What this task involves:
Starting at the top of the records, output every line through the one that contains "activities such as", keeping each exactly as it appears.

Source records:

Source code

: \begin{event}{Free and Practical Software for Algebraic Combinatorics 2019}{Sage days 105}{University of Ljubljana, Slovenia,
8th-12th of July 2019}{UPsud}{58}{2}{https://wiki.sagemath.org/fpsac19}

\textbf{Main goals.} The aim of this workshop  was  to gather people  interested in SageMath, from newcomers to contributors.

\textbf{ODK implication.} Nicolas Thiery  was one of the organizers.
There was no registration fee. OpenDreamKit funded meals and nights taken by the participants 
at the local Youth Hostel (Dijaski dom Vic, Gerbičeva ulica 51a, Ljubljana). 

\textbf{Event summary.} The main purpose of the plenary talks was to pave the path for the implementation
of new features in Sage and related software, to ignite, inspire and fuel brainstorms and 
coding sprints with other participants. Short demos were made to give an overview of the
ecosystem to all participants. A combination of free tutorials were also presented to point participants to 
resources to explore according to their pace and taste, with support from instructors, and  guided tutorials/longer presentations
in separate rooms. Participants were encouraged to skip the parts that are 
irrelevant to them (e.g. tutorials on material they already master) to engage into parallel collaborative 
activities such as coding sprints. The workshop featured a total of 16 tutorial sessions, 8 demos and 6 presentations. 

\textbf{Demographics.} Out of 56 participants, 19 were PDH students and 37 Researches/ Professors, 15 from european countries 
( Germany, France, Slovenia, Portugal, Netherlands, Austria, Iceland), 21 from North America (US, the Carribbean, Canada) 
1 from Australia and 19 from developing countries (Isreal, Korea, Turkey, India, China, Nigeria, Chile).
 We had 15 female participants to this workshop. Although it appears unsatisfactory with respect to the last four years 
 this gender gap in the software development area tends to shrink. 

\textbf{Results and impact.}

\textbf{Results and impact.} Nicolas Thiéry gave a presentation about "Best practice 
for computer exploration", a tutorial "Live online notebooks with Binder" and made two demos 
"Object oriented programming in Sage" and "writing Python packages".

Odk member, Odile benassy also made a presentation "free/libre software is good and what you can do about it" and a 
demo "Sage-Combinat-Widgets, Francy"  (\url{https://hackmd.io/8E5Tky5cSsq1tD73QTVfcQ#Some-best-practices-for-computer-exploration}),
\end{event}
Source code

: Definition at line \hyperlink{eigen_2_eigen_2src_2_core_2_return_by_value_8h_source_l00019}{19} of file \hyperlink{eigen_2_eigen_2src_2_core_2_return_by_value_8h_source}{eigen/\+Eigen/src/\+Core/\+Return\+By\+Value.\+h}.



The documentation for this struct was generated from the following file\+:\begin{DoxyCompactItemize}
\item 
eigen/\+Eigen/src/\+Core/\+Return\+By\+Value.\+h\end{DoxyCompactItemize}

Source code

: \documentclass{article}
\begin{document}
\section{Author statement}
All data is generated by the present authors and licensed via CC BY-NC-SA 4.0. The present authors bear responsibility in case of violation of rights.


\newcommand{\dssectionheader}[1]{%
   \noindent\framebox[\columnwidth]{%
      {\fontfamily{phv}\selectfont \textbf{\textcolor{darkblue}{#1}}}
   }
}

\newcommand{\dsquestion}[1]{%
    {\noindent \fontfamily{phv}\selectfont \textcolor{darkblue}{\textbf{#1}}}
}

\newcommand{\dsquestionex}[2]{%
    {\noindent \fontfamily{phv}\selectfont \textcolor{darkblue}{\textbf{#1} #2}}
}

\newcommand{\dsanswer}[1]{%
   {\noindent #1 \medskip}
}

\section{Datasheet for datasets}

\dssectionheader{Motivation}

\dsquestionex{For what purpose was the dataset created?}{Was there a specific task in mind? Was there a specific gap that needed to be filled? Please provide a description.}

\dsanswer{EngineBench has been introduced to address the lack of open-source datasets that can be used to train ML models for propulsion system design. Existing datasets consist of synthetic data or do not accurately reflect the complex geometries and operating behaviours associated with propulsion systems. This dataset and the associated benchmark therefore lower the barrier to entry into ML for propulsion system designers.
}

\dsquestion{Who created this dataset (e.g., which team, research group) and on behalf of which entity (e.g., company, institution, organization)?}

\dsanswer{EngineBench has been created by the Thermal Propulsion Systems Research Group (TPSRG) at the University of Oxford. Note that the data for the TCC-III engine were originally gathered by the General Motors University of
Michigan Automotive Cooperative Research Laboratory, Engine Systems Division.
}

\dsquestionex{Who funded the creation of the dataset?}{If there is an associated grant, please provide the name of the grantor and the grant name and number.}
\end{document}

Response area:
Source code

: \begin{event}{Free and Practical Software for Algebraic Combinatorics 2019}{Sage days 105}{University of Ljubljana, Slovenia,
8th-12th of July 2019}{UPsud}{58}{2}{https://wiki.sagemath.org/fpsac19}

\textbf{Main goals.} The aim of this workshop  was  to gather people  interested in SageMath, from newcomers to contributors.

\textbf{ODK implication.} Nicolas Thiery  was one of the organizers.
There was no registration fee. OpenDreamKit funded meals and nights taken by the participants 
at the local Youth Hostel (Dijaski dom Vic, Gerbičeva ulica 51a, Ljubljana). 

\textbf{Event summary.} The main purpose of the plenary talks was to pave the path for the implementation
of new features in Sage and related software, to ignite, inspire and fuel brainstorms and 
coding sprints with other participants. Short demos were made to give an overview of the
ecosystem to all participants. A combination of free tutorials were also presented to point participants to 
resources to explore according to their pace and taste, with support from instructors, and  guided tutorials/longer presentations
in separate rooms. Participants were encouraged to skip the parts that are 
irrelevant to them (e.g. tutorials on material they already master) to engage into parallel collaborative 
activities such as coding sprints. The workshop featured a total of 16 tutorial sessions, 8 demos and 6 presentations. 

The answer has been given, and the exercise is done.